## [Prompt]
Retype the listing exactly, so that the copy matches it line for line.

## [Given entries]
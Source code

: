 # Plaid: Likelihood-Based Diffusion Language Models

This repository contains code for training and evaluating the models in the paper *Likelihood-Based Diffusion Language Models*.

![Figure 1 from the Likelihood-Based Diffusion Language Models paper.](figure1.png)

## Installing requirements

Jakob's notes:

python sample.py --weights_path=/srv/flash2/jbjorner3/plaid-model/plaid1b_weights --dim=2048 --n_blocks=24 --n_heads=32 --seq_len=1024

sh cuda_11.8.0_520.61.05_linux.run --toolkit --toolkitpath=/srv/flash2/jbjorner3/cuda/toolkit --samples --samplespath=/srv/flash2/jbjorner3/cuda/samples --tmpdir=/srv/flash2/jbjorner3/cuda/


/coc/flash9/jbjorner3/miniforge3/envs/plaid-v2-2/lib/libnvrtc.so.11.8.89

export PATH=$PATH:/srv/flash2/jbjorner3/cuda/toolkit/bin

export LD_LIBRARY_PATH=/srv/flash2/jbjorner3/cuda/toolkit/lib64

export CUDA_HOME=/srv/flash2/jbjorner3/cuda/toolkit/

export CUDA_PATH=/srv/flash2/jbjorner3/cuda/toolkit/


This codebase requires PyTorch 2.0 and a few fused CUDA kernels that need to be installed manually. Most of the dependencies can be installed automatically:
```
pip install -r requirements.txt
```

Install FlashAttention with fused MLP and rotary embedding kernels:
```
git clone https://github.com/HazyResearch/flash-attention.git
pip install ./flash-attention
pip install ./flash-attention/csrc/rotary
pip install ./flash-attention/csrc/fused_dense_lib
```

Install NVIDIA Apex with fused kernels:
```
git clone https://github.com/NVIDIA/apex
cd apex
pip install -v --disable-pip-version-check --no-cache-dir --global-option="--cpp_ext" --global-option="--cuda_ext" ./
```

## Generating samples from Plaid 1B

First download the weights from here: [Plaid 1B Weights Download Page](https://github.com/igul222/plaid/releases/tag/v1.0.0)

## [Task response]
Source code

: # Plaid: Likelihood-Based Diffusion Language Models

This repository contains code for training and evaluating the models in the paper *Likelihood-Based Diffusion Language Models*.

![Figure 1 from the Likelihood-Based Diffusion Language Models paper.](figure1.png)

## Installing requirements

Jakob's notes:

python sample.py --weights_path=/srv/flash2/jbjorner3/plaid-model/plaid1b_weights --dim=2048 --n_blocks=24 --n_heads=32 --seq_len=1024

sh cuda_11.8.0_520.61.05_linux.run --toolkit --toolkitpath=/srv/flash2/jbjorner3/cuda/toolkit --samples --samplespath=/srv/flash2/jbjorner3/cuda/samples --tmpdir=/srv/flash2/jbjorner3/cuda/


/coc/flash9/jbjorner3/miniforge3/envs/plaid-v2-2/lib/libnvrtc.so.11.8.89

export PATH=$PATH:/srv/flash2/jbjorner3/cuda/toolkit/bin

export LD_LIBRARY_PATH=/srv/flash2/jbjorner3/cuda/toolkit/lib64

export CUDA_HOME=/srv/flash2/jbjorner3/cuda/toolkit/

export CUDA_PATH=/srv/flash2/jbjorner3/cuda/toolkit/


This codebase requires PyTorch 2.0 and a few fused CUDA kernels that need to be installed manually. Most of the dependencies can be installed automatically:
```
pip install -r requirements.txt
```

Install FlashAttention with fused MLP and rotary embedding kernels:
```
git clone https://github.com/HazyResearch/flash-attention.git
pip install ./flash-attention
pip install ./flash-attention/csrc/rotary
pip install ./flash-attention/csrc/fused_dense_lib
```

Install NVIDIA Apex with fused kernels:
```
git clone https://github.com/NVIDIA/apex
cd apex
pip install -v --disable-pip-version-check --no-cache-dir --global-option="--cpp_ext" --global-option="--cuda_ext" ./
```

## Generating samples from Plaid 1B

First download the weights from here: [Plaid 1B Weights Download Page](https://github.com/igul222/plaid/releases/tag/v1.0.0)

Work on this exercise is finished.